In reconstruction mode, execution follows dependency-safe topological traversal with LLM-driven batching of semantically related nodes.

Implementation

rpg_encoder::reconstruction provides:

  • build_topological_execution_order() for dependency-safe ordering
  • schedule_reconstruction() for topological order + area-aware batching

CLI path:

  • rpg-encoder reconstruct-plan --max-batch-size <N> --format text|json

Fidelity: 85% — Topological scheduling and coherent batching are implemented; full LLM scheduler policy experimentation remains external.
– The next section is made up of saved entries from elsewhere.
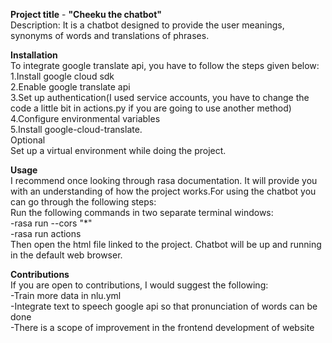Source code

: **Project title** - **"Cheeku the chatbot"** <br>
Description: It is a chatbot designed to provide the user meanings, synonyms of words and translations of phrases.

**Installation** <br>
To integrate google translate api, you have to follow the steps given below: <br>
1.Install google cloud sdk <br>
2.Enable google translate api <br>
3.Set up authentication(I used service accounts, you have to change the code a little bit in actions.py if you are going to use another method) <br>
4.Configure environmental variables <br>
5.Install google-cloud-translate. <br>
Optional <br>
Set up a virtual environment while doing the project. <br>

**Usage** <br>
I recommend once looking through rasa documentation. It will provide you with an understanding of how the project works.For using the chatbot you can go through the following steps: <br>
Run the following commands in two separate terminal windows: <br>
-rasa run --cors "*" <br>
-rasa run actions <br>
Then open the html file linked to the project. Chatbot will be up and running in the default web browser. <br>


**Contributions** <br>
If you are open to contributions, I would suggest the following: <br>
-Train more data in nlu.yml <br>
-Integrate text to speech google api so that pronunciation of words can be done <br>
-There is a scope of improvement in the frontend development of website <br>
Extensions Beyond the Paper

The following capabilities are not described in the paper and represent implementation-specific additions:

Feature Description
Multi-language support 15 parser language definitions (Python, Rust, TypeScript, JavaScript, Go, Java, C, C++, C#, Kotlin, PHP, Ruby, Scala, Swift, Bash) vs. the paper's Python-only evaluation
Framework paradigms TOML-driven detection pipeline for React, Next.js, Redux with specialized entity types and edge kinds
File synthesis protocol Intermediate step between entity lifting and hierarchy construction for improved domain discovery
Cross-session resume Graph persisted after every operation; session state fully recoverable across restarts
Crash-safe routing state Pending routing decisions persisted to disk with graph revision tracking
Embedding corruption recovery Corrupt index files are detected, removed, and rebuilt automatically on next access
TOON serialization Token-efficient output format for LLM consumption in MCP tool responses
Pre-commit hooks rpg-encoder hook install for automatic graph maintenance on every commit
Semantic snapshot Whole-repo semantic understanding compressed to ~25K tokens for context injection
Auto-staleness resolution Server auto-syncs graph on HEAD changes without agent action
Autonomous LLM lifting auto_lift tool calls cheap external LLMs (Haiku, GPT-4o-mini) via API
Code health analysis Coupling, instability, centrality, god object detection, clone detection
Cycle detection Circular dependency detection with cross-file and cross-area filtering
MCP tool annotations read_only_hint, destructive_hint per MCP 2025-03-26 spec
Hot spots Top-N most-connected entities surfaced as architectural backbone

Not Implemented

Paper Component Status Rationale
SWE-bench evaluation (Section 4.1) Not implemented Requires external agentic evaluation harness and benchmark dataset
RepoCraft evaluation (Section 4.2) Not implemented Requires external benchmark dataset and execution environment
Paper-exact prompt wording (Appendix A) Divergent Prompts are empirically tuned; different wording achieves equivalent lifting quality

Scorecard

Component Fidelity Notes
Graph Model (G = V_H ∪ V_L, E) 95% Faithful match with additive frontend edge extensions
Semantic Lifting (Phase 1) 90% MCP tool protocol vs. direct API; identical output format
Hierarchical Construction (Phase 2) 85% Identical structure; prompt wording differs
Artifact Grounding (Phase 3) 95% Faithful LCA implementation
Algorithm 1 (Bottom-Up Propagation) 95% Direct implementation
Algorithm 2 (Deletion + Pruning) 95% Direct implementation
Algorithm 3 (Drift Detection + LLM Judge) 95% Three-zone system with agent judgment for borderline cases
Algorithm 4 (Semantic Routing) 95% LLM routing via MCP protocol with Jaccard fallback
SearchNode 95% Hybrid embedding + lexical with rank-based blending
FetchNode 95% Complete
ExploreRPG 95% Complete
Reconstruction Scheduling 85% Topological order + coherent batching via reconstruct-plan
Incremental Evolution 90% Full event processing with stale-feature tracking
Multi-language support N/A Extension (15 language defs vs. paper's Python-only scope)
Framework paradigms N/A Extension (not in paper)
Formal evaluation 0% Not yet implemented

Based on rpg-encoder v0.8.0 and arXiv:2602.02084 (Luo et al., 2026). Last updated: April 2026.